EXERCISE
With the records as your source, report how many lines contain "reached". Add no other words.

>>>>>

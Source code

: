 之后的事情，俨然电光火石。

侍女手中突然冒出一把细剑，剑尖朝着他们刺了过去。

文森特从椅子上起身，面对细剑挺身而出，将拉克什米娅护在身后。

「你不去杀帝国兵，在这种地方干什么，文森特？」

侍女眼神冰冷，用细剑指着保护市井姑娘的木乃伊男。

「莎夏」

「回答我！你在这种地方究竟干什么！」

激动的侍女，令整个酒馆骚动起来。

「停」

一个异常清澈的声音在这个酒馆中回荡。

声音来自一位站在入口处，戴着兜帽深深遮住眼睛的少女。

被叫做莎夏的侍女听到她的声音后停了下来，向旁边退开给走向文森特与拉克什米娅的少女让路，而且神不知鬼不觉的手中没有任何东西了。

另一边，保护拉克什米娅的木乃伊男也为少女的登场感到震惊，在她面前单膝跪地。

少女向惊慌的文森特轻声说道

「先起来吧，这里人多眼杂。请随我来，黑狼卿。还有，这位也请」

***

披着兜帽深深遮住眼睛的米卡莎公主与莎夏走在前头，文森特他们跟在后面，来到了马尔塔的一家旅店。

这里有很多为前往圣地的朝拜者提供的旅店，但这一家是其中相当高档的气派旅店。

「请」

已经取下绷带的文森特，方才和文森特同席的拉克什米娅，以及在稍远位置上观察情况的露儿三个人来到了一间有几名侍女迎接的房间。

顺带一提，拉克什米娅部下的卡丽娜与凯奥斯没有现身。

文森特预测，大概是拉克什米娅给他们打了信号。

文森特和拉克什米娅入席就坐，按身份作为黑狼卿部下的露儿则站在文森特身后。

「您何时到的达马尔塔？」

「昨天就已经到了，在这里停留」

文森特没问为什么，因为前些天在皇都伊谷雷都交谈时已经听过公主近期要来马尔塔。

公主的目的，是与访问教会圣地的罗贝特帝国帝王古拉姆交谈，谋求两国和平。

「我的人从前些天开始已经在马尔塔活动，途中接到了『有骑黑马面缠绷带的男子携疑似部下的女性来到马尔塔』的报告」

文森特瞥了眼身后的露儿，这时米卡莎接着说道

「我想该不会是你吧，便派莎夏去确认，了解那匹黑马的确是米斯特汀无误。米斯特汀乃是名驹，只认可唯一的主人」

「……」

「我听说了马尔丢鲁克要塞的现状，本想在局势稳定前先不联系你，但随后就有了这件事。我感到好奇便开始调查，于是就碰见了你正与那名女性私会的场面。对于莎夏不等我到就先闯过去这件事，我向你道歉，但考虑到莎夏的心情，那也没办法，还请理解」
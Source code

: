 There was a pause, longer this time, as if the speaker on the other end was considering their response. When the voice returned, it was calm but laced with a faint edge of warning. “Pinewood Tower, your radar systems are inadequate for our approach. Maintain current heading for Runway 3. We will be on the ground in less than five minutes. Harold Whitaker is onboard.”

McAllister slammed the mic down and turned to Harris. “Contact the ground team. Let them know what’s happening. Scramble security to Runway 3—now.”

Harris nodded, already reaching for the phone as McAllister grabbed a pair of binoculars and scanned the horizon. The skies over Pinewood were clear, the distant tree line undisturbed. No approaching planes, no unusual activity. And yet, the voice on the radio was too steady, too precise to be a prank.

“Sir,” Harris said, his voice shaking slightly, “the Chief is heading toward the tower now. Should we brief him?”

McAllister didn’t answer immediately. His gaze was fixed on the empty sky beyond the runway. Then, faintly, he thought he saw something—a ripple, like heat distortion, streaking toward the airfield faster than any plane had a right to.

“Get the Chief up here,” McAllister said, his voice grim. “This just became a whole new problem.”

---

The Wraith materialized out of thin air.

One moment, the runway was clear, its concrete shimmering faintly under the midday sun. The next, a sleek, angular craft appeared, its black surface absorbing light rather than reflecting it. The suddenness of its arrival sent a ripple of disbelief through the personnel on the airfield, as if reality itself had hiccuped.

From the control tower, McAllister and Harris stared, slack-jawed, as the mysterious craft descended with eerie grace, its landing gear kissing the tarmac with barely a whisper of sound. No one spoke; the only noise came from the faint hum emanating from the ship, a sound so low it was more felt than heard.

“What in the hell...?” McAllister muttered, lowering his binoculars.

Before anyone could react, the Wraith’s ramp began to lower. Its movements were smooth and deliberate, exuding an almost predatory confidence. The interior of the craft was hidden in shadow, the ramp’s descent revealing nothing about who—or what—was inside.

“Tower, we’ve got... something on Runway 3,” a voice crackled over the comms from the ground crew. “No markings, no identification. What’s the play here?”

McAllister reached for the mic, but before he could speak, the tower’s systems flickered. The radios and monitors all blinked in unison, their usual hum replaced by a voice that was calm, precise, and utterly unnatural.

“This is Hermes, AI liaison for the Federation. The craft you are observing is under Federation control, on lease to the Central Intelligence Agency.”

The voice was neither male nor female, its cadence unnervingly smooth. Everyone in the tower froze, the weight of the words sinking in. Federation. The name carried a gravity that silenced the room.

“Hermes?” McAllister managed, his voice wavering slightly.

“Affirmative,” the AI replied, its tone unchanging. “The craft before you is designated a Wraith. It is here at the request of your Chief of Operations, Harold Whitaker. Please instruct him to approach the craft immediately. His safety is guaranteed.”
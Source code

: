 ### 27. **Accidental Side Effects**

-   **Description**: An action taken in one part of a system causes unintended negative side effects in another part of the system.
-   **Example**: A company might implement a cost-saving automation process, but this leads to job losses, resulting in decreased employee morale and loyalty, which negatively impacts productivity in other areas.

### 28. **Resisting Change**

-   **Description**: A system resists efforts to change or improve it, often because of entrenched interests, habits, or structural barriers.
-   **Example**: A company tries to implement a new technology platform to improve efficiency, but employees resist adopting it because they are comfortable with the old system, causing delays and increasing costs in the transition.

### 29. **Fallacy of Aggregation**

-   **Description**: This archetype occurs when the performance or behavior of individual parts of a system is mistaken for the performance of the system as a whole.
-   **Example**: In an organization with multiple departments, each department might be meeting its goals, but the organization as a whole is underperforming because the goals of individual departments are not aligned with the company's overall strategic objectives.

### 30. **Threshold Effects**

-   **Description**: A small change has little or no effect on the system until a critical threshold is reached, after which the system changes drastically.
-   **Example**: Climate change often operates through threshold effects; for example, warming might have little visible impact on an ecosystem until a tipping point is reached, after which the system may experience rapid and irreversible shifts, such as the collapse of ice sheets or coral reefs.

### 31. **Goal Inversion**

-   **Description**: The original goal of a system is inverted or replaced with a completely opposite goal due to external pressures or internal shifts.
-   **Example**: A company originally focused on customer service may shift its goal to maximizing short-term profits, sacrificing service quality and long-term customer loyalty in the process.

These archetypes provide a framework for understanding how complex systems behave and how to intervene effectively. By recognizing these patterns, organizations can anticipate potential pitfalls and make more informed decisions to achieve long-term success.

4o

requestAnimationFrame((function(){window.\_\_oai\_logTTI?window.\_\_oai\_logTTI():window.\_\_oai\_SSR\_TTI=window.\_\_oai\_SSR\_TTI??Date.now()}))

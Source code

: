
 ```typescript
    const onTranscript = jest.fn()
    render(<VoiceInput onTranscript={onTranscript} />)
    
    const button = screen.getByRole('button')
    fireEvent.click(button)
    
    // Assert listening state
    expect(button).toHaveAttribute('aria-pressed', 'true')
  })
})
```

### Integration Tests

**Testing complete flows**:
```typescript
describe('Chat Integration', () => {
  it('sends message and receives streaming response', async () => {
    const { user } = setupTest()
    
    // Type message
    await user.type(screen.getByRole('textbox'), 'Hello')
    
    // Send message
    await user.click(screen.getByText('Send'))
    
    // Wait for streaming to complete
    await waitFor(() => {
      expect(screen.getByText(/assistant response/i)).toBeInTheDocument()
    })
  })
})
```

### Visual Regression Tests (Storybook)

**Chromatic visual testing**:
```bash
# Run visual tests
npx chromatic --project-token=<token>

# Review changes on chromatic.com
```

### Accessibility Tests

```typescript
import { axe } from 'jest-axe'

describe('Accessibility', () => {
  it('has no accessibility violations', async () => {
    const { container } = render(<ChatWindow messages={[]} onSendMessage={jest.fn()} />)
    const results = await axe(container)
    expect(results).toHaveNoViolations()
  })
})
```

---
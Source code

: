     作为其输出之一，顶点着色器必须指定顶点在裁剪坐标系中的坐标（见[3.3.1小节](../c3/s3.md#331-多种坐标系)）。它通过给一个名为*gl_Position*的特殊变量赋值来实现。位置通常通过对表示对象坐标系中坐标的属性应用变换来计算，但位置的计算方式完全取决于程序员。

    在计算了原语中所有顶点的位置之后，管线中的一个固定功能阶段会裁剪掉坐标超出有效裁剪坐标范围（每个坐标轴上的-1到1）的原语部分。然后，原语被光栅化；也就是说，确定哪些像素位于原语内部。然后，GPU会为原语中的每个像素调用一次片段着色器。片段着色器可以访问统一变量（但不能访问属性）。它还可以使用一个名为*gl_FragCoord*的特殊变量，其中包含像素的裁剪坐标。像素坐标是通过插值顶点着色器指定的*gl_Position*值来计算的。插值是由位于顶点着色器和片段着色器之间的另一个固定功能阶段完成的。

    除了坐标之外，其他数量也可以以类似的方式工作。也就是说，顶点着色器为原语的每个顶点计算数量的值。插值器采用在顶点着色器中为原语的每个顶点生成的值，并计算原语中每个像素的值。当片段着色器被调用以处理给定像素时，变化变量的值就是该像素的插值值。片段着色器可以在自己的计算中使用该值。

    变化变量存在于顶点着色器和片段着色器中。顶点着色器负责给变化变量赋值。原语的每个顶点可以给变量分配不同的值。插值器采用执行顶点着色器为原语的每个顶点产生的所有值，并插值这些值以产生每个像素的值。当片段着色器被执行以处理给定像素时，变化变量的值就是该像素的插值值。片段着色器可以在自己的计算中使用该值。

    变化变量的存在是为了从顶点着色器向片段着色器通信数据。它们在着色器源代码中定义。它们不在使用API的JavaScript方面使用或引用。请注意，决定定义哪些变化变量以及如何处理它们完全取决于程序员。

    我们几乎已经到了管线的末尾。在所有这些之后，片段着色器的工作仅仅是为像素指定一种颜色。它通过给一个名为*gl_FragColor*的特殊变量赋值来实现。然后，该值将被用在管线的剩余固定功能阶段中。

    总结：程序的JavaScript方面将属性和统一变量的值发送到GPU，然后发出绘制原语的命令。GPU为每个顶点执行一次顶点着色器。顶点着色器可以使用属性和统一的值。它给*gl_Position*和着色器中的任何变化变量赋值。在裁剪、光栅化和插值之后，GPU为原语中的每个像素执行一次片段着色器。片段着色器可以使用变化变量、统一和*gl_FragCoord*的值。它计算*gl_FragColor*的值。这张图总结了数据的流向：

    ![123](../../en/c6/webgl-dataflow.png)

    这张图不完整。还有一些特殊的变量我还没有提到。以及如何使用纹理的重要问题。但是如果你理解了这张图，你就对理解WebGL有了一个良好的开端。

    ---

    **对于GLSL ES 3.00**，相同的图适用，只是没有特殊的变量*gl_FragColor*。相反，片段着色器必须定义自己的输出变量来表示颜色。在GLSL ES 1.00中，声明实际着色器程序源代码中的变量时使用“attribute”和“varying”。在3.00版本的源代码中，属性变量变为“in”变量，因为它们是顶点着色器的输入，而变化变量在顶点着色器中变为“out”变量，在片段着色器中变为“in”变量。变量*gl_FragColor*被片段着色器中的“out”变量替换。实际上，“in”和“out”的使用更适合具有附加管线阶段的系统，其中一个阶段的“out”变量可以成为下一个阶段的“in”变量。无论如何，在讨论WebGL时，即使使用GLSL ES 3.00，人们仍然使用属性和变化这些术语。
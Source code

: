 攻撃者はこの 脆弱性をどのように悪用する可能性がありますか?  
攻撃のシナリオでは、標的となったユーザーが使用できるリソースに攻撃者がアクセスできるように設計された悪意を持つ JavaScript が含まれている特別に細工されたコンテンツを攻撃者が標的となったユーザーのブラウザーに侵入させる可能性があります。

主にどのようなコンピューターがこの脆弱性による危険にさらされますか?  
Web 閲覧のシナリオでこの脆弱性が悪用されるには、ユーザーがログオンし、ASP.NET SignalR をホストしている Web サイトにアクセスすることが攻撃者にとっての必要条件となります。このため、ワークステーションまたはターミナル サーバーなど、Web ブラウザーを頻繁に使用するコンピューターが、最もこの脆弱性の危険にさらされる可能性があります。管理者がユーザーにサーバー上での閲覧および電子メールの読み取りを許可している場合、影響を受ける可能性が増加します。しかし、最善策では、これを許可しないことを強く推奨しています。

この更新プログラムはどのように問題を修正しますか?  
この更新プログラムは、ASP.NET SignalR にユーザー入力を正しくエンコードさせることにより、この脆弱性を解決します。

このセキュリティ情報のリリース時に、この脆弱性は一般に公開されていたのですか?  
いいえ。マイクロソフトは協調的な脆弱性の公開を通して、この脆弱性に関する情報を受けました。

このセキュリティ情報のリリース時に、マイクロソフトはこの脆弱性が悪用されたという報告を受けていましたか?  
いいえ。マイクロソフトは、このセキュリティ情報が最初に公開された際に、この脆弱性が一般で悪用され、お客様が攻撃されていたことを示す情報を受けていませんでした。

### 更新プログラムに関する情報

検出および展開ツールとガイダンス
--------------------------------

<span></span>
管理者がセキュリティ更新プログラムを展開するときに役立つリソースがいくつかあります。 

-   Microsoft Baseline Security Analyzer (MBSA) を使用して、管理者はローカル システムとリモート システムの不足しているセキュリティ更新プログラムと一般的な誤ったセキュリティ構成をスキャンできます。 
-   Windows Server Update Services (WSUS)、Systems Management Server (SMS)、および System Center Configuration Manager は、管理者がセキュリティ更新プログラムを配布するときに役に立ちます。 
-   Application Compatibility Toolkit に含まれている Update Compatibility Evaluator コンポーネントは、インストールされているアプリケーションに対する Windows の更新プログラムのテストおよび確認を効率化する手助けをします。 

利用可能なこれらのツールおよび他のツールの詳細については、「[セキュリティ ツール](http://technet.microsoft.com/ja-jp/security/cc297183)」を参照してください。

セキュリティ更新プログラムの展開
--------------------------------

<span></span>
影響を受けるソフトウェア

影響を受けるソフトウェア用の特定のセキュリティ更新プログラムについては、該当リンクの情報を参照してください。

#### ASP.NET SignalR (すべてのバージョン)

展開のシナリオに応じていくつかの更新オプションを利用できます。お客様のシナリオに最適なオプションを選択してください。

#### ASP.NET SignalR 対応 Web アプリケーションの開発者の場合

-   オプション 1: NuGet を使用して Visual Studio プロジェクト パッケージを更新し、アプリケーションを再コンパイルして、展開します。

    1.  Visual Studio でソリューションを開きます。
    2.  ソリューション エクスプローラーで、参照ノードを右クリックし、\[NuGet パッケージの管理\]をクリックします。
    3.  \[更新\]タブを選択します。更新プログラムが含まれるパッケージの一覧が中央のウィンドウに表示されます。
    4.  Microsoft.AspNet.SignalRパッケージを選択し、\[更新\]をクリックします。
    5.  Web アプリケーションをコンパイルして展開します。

<<<<<

SOLUTION TO THIS TASK
3